REVIEWED By Marc Savlov, Fri., March 9, 2012

John Carter

The second film of the year helmed by a Pixar Animation alum making his first foray into a live-action Hollywood blockbuster (the first was Brad Bird's Mission: Impossible – Ghost Protocol), John Carter is by far the better film. It's more exciting, more challenging, and a veritable bestiary of alien creatures that run the gamut from cute (a hippopotamus-sized, puglike critter) to frightening (giant, blind, white simians), and from red-skinned bipeds who sail on seas of light (the inhabitants of the peaceful kingdom of Helium) to the tusked, green-skinned, sinewy Tharks, a fearsome, tribal species engaged in conflict with the bipedal Zodangan warmongers.

Lost yet? So was I, but Stanton, who not only directed but also co-wrote (with Michael Chabon, no less) this wild and woolly adaptation of Edgar Rice Burroughs’ 1911 pulp adventure series John Carter of Mars, keeps things far less confusing on the screen than they come across when synopsized. Suffice it to say, we are on Mars with the titular John Carter (Friday Night Lights’ Kitsch), a former cavalry hero of the Confederacy who is spending his post-Civil War life searching for gold in the Arizona territories. Instead, he finds himself transported to Mars (aka Barsoom), where, due to the difference in gravity, he can leap tall buildings in a single bound, punch the daylights out of assorted baddies (notably Dominic West's sleazy Zodangan prince Sab Than), and woo the brainy and beautiful Princess Dejah Thoris (Collins).

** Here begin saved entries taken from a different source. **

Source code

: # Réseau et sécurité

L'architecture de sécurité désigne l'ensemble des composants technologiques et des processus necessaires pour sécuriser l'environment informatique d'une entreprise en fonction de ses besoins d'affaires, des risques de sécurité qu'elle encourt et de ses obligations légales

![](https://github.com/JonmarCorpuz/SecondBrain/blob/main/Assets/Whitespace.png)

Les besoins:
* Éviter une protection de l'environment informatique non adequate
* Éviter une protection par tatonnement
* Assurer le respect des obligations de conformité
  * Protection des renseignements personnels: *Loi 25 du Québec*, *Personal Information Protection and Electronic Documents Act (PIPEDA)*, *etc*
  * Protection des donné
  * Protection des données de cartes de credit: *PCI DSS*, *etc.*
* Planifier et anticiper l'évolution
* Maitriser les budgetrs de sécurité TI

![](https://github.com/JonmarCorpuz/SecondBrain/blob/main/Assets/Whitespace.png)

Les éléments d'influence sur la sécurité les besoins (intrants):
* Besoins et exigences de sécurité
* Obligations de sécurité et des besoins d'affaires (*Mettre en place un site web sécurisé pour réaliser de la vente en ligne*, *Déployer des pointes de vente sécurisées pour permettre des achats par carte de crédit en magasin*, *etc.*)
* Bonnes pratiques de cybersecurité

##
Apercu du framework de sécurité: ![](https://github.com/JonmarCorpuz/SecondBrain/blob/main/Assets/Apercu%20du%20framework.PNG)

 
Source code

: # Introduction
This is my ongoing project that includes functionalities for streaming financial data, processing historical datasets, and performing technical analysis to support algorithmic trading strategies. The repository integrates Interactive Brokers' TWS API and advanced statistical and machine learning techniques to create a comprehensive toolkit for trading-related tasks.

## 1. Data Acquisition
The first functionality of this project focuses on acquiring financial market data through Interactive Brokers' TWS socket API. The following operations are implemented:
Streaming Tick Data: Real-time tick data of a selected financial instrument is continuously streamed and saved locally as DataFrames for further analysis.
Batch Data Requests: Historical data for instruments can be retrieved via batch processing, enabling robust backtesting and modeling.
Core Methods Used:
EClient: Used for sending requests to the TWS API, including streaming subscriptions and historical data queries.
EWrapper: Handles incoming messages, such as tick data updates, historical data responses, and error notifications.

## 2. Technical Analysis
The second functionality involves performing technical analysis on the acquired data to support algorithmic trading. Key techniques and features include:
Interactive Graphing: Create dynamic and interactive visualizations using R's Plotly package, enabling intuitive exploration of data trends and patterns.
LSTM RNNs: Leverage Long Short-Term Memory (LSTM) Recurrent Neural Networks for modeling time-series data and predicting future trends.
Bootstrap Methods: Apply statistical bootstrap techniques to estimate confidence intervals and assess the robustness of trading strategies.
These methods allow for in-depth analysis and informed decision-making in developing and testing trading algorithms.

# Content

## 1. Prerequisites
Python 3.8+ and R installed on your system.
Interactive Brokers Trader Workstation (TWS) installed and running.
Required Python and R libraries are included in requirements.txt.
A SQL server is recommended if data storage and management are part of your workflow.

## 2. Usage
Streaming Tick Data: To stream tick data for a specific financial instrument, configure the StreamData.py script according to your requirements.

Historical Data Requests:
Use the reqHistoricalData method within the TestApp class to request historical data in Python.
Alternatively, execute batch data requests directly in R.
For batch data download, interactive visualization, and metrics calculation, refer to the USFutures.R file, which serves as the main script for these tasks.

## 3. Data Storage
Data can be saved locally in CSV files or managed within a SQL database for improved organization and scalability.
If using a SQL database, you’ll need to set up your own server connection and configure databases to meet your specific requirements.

If this sounds like a Boys Own adventure reminiscent of Flash Gordon, that's because it is in many ways similar, although this swashbuckling space opera by Burroughs (who would later go on to create another muscle-bound man apart, Tarzan of the Apes)is, for me at least, much more in keeping with the spirit of the Saturday afternoon matinee. This is a kids’ film made by some very smart adults, and while it often looks chintzy, costumewise (what's with all the fur ruffs?), the madcap pacing never slows down long enough to let you dwell on the silliness of it all. It's grand fun, particularly in the many excellently conceived battle sequences between the Tharks and the Zodangans. The CGI, it must be said, is excellent, on par with Avatar, and while the 3-D works well enough, it thankfully never intrudes on the multiple, interlocking storylines, which, as noted above, are bewildering enough to newcomers to Barsoom.

Disney bet a whopping $250 million on this becoming its next big franchise, and personally, I'm hoping audiences fall for this displaced yet dashing Southern gentleman and his newfound life abroad. Old-school "Gosh, wow!" sense-of-wonder filmmaking is in short supply in these anxious days, and John Carter (of Mars!) left me with my disbelief in suspended animation and once or twice with goosebumps dotting my arms. And that's enough for me.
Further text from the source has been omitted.